*What to do*:
Only certain lines below are wanted: those starting at the line containing "Installation takes roughly" and ending at the line containing "Run updates right", both included, each retyped exactly.
(Beginning of Data to use)
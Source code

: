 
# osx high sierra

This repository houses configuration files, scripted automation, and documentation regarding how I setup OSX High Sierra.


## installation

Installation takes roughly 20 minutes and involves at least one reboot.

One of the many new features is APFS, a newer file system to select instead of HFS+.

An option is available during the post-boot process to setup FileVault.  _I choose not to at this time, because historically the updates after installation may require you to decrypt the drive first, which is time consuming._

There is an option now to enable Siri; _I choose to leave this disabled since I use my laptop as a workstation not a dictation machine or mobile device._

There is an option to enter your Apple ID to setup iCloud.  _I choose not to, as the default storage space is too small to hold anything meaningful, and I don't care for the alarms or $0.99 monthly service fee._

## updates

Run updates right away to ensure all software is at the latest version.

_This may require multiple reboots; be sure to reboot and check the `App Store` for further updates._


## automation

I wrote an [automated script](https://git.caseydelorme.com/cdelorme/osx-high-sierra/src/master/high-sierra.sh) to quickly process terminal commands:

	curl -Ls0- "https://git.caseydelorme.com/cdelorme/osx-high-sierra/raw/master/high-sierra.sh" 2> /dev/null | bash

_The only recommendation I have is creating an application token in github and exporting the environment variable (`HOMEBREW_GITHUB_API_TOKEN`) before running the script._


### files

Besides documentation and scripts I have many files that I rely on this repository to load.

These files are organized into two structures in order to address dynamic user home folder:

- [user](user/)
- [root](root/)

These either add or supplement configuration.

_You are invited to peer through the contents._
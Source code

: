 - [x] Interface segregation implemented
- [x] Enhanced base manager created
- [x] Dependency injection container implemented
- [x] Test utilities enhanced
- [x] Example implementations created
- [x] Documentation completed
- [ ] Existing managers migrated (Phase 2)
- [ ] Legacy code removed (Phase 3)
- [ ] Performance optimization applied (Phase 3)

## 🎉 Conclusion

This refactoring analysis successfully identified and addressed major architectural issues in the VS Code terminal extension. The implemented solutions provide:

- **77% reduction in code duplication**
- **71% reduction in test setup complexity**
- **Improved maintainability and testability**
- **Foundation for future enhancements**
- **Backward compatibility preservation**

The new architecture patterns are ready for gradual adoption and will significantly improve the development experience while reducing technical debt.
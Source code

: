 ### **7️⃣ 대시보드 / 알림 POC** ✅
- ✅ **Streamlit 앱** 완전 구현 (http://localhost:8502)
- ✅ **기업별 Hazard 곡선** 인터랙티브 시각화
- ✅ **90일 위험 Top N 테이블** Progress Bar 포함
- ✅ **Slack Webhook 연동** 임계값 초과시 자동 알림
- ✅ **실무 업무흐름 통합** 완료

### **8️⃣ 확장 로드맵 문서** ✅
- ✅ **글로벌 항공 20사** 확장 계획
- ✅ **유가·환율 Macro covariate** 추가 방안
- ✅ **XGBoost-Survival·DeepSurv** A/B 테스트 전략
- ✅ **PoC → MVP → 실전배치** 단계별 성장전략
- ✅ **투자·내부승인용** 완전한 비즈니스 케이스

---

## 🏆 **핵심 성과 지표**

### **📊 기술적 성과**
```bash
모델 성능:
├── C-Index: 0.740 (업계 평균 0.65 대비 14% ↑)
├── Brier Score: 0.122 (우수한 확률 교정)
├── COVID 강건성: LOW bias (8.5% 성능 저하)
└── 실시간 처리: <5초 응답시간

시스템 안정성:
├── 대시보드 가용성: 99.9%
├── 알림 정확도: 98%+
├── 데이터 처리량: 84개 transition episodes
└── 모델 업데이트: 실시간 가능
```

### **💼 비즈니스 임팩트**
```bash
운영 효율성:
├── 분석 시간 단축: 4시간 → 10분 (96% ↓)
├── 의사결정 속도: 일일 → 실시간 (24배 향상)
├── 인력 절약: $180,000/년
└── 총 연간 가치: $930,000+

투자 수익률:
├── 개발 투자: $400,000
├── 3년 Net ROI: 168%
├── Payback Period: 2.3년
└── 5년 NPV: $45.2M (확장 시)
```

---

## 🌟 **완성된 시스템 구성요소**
(End of Data to use)
*Written answer*:
Installation takes roughly 20 minutes and involves at least one reboot.

One of the many new features is APFS, a newer file system to select instead of HFS+.

An option is available during the post-boot process to setup FileVault.  _I choose not to at this time, because historically the updates after installation may require you to decrypt the drive first, which is time consuming._

There is an option now to enable Siri; _I choose to leave this disabled since I use my laptop as a workstation not a dictation machine or mobile device._

There is an option to enter your Apple ID to setup iCloud.  _I choose not to, as the default storage space is too small to hold anything meaningful, and I don't care for the alarms or $0.99 monthly service fee._

## updates

Run updates right away to ensure all software is at the latest version.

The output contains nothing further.